Beurteilung/Bewertung:

Die Schüler werden mit raumbezogenen Problemen konfrontiert, die sie anhand von Kriterien

und bestehenden Werten beurteilen sollen (ebd.).

Diese Kompetenz wird in der zweiten Stunde kaum gefördert. Die Schüler werden zwar mit

einem Raumkonflikt konfrontiert, doch es gibt keine Kriterien anhand derer, sie diesen

beurteilen sollen.

Handlung:

Hier geht es darum, bei den Schülern eine Bereitschaft zu wecken, um natur- und

sozialraumgerecht zu agieren. Diese Kompetenz stellt eher einen übergeordneten Bereich dar,

mit dem Ziel, die raumbezogene Handlungskompetenz zu fördern (vgl. HOFFMANN, S. 2).

Insgesamt handelt sich um eine Kompetenz, auf die man als Lehrperson nur eingeschränkt

Einfluss nehmen kann. Natürlich kann man versuchen, die Bereitschaft der Schüler

anzustoßen, indem man ihnen Problemfelder aufzeigt und schildert, wo Handlungsbedarf

besteht.

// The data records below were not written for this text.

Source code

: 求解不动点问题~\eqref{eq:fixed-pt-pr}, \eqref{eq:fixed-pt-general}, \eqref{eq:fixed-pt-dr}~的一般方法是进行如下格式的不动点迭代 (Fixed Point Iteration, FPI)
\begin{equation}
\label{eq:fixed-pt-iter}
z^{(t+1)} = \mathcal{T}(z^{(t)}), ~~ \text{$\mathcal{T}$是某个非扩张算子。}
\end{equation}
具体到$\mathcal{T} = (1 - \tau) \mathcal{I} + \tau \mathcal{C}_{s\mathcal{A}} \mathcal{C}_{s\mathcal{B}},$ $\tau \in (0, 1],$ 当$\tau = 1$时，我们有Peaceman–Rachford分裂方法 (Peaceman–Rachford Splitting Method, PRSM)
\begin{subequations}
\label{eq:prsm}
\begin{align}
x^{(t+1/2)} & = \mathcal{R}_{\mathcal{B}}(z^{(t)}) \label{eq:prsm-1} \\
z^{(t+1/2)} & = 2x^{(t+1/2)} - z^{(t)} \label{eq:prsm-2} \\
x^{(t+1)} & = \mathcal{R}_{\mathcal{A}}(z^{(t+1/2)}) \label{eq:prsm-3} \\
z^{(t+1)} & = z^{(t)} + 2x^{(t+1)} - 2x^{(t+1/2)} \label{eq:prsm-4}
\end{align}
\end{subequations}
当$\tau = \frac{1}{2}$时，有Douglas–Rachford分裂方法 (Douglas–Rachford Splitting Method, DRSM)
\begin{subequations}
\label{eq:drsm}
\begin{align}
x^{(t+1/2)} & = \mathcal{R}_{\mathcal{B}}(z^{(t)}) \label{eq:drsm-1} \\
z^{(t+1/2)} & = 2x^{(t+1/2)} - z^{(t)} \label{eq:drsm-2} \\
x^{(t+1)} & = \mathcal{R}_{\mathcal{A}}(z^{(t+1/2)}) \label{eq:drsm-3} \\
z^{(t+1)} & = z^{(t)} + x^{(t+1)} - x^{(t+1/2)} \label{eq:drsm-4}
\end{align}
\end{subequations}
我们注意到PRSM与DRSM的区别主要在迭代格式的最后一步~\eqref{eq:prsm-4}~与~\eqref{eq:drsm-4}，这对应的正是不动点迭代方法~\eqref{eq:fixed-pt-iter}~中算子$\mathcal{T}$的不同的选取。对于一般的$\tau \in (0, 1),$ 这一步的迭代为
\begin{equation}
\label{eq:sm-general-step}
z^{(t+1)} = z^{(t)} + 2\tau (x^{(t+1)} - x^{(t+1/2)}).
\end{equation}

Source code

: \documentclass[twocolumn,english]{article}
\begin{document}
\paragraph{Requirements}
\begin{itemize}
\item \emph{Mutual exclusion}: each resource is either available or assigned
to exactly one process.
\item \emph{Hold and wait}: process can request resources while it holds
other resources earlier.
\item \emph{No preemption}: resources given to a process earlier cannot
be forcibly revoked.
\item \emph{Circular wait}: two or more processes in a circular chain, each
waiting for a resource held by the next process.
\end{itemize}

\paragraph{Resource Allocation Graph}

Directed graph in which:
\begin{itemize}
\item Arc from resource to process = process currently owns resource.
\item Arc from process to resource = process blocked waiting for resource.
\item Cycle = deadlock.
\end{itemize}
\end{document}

Ob aber wirklich etwa angestoßen wird, ist sehr subjektiv und abhängig davon, ob die

Jugendlichen die Problematik als persönlich bedeutsam empfinden.

In unsere Stunde könnte Handlungskompetenz gefördert werden, indem man politisches

Bewusstsein fördert und den Schülern aufzeigt, dass Wahlen und eine persönliche Beteiligung

wichtig sind, wenn man an der Entwicklung seines Stadtteils partizipieren möchte.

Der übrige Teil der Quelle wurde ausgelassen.